§ **Task**
Search the material below for the word "drag". Copy every line where it is found.

══════════

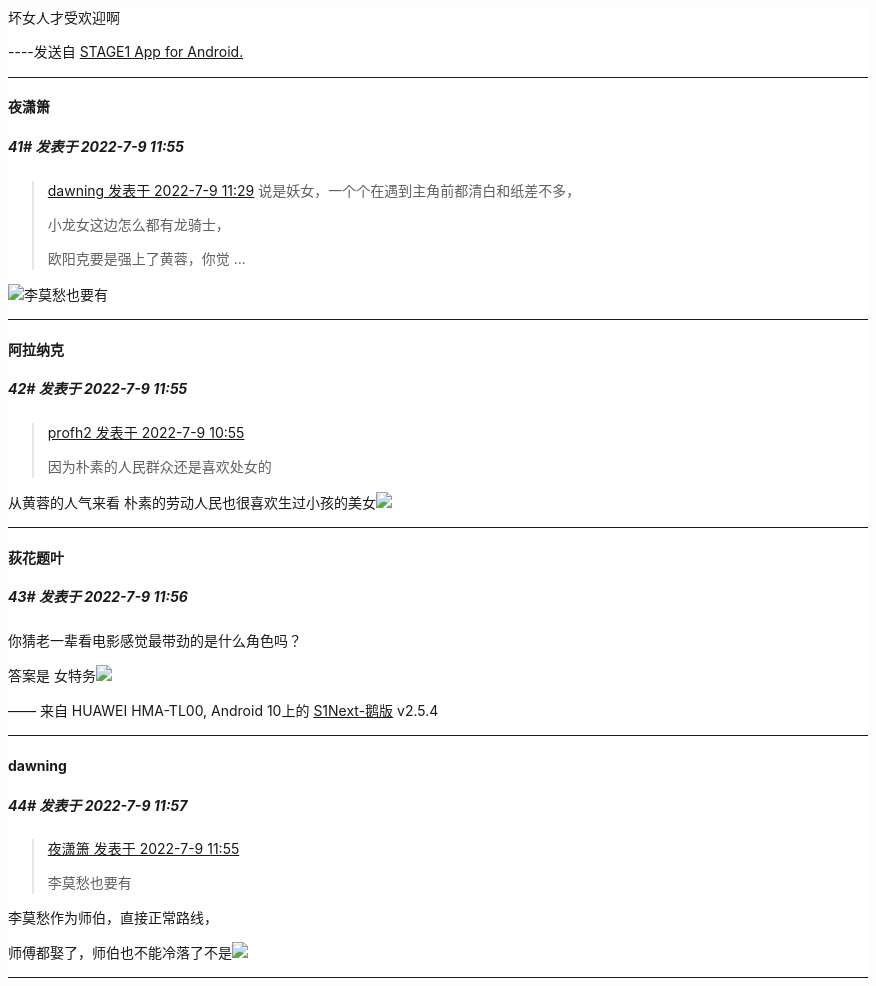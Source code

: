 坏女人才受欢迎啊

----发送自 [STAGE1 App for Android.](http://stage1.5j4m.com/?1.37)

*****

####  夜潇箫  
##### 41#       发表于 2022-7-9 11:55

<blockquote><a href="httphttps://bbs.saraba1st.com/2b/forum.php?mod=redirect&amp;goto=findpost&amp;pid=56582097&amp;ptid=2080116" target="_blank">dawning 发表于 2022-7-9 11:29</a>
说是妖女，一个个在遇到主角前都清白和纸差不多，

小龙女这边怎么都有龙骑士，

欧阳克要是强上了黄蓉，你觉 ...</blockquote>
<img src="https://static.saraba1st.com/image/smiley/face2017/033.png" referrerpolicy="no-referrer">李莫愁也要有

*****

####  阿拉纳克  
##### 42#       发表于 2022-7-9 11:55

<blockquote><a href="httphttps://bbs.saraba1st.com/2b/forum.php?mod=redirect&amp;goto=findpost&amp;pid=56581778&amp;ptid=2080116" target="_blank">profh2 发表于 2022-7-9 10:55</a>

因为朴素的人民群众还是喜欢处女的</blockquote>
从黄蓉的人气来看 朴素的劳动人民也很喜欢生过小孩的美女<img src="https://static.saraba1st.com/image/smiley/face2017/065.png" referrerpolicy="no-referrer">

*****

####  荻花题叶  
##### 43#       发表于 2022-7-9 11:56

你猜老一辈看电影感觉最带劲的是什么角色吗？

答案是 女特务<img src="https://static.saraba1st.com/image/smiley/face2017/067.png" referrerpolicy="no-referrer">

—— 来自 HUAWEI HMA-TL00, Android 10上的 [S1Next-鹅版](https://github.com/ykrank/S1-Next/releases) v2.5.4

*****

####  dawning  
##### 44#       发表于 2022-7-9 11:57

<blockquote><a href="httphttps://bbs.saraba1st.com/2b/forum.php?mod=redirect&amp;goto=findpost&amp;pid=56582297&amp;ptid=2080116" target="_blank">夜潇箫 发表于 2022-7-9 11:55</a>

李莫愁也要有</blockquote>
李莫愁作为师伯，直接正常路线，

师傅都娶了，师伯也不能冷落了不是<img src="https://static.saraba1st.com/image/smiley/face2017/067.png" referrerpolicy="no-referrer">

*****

══════════

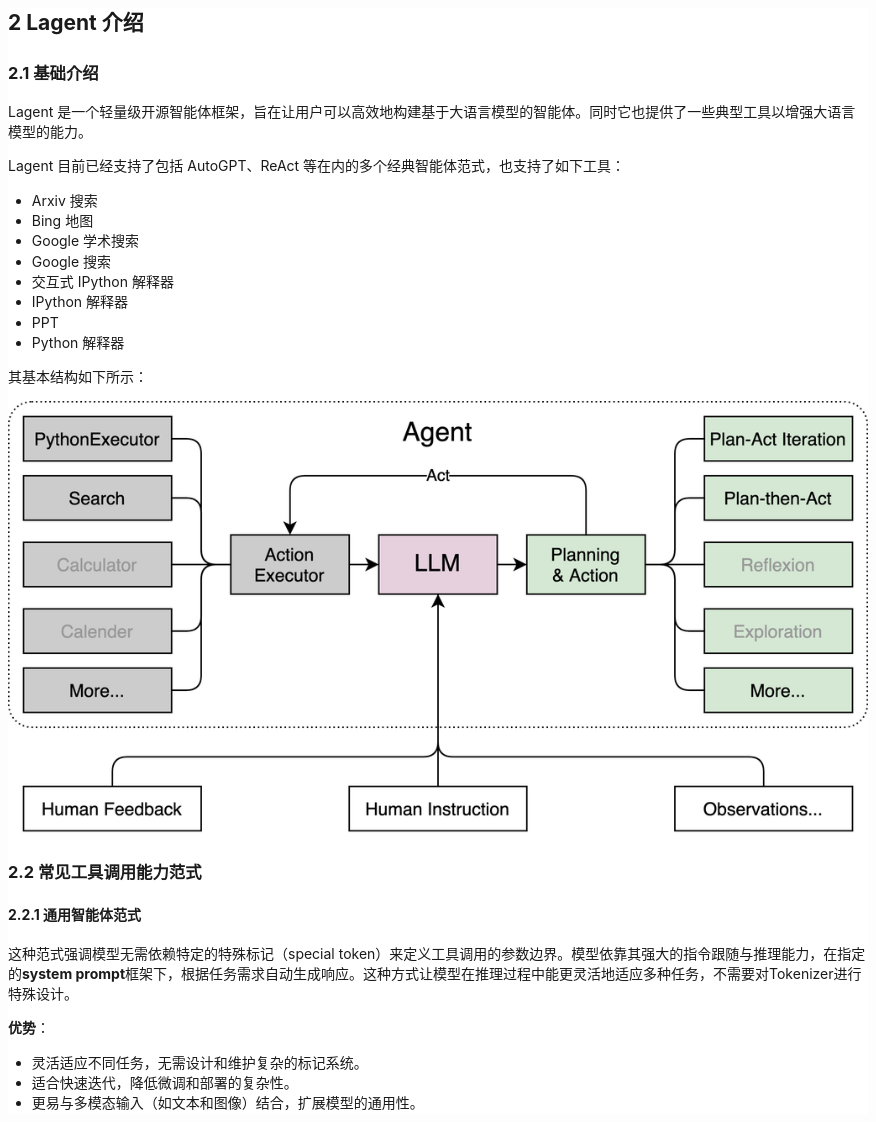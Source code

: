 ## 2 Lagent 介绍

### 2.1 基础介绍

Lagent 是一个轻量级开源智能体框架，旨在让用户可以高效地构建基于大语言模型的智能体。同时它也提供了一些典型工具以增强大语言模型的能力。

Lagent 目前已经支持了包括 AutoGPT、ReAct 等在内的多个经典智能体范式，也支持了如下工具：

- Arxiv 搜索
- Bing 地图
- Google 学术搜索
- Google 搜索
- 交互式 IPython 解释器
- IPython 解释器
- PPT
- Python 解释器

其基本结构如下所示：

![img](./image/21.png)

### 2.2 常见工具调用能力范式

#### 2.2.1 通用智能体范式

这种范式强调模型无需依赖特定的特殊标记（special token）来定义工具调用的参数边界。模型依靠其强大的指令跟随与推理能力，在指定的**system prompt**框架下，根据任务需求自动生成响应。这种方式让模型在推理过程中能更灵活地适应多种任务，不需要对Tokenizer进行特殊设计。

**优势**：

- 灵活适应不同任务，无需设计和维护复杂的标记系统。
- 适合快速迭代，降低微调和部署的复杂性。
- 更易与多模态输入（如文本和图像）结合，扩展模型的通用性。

══════════

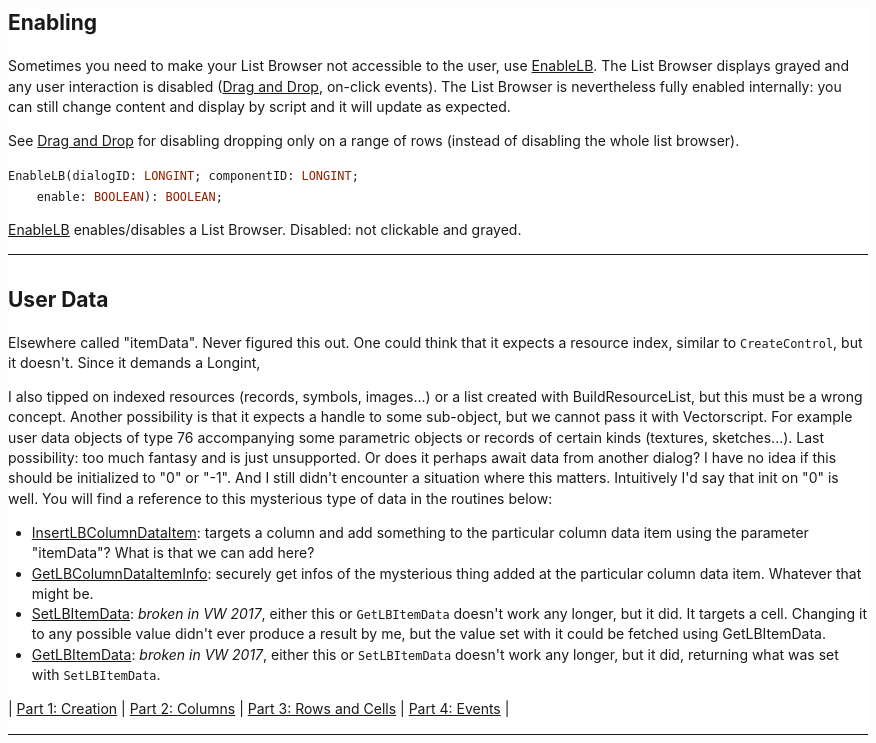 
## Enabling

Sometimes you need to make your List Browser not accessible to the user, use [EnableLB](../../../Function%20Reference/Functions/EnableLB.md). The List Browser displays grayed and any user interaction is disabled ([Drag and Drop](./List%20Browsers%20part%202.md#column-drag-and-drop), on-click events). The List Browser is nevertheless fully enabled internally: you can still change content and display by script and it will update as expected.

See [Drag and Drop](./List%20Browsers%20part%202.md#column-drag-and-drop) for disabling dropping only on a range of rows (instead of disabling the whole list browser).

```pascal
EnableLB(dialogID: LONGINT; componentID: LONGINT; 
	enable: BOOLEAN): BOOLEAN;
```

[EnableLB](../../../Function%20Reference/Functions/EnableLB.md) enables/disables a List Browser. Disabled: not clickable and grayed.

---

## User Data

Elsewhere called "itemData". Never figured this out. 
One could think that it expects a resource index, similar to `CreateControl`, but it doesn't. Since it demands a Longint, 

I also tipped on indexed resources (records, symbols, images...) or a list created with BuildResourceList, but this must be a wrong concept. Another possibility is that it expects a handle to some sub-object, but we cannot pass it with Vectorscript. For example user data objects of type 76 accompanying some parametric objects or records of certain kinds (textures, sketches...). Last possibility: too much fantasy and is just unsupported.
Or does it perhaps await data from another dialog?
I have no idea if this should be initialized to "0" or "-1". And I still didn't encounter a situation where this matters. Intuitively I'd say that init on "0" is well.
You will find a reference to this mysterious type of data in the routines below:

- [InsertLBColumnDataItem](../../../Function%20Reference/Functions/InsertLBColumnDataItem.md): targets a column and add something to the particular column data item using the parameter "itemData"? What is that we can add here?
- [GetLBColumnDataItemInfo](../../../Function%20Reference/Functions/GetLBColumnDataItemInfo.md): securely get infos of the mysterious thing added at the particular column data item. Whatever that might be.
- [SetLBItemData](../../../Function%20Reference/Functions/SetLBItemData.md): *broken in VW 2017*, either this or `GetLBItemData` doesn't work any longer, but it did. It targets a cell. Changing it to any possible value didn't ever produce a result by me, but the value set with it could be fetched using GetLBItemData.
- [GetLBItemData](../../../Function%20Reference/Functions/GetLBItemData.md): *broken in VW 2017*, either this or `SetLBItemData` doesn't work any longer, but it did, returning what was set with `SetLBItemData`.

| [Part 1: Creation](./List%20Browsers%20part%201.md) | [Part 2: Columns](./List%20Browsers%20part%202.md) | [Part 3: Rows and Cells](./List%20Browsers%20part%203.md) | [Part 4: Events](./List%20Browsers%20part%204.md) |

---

══════════

§ **Your solution**
Sometimes you need to make your List Browser not accessible to the user, use [EnableLB](../../../Function%20Reference/Functions/EnableLB.md). The List Browser displays grayed and any user interaction is disabled ([Drag and Drop](./List%20Browsers%20part%202.md#column-drag-and-drop), on-click events). The List Browser is nevertheless fully enabled internally: you can still change content and display by script and it will update as expected.
See [Drag and Drop](./List%20Browsers%20part%202.md#column-drag-and-drop) for disabling dropping only on a range of rows (instead of disabling the whole list browser).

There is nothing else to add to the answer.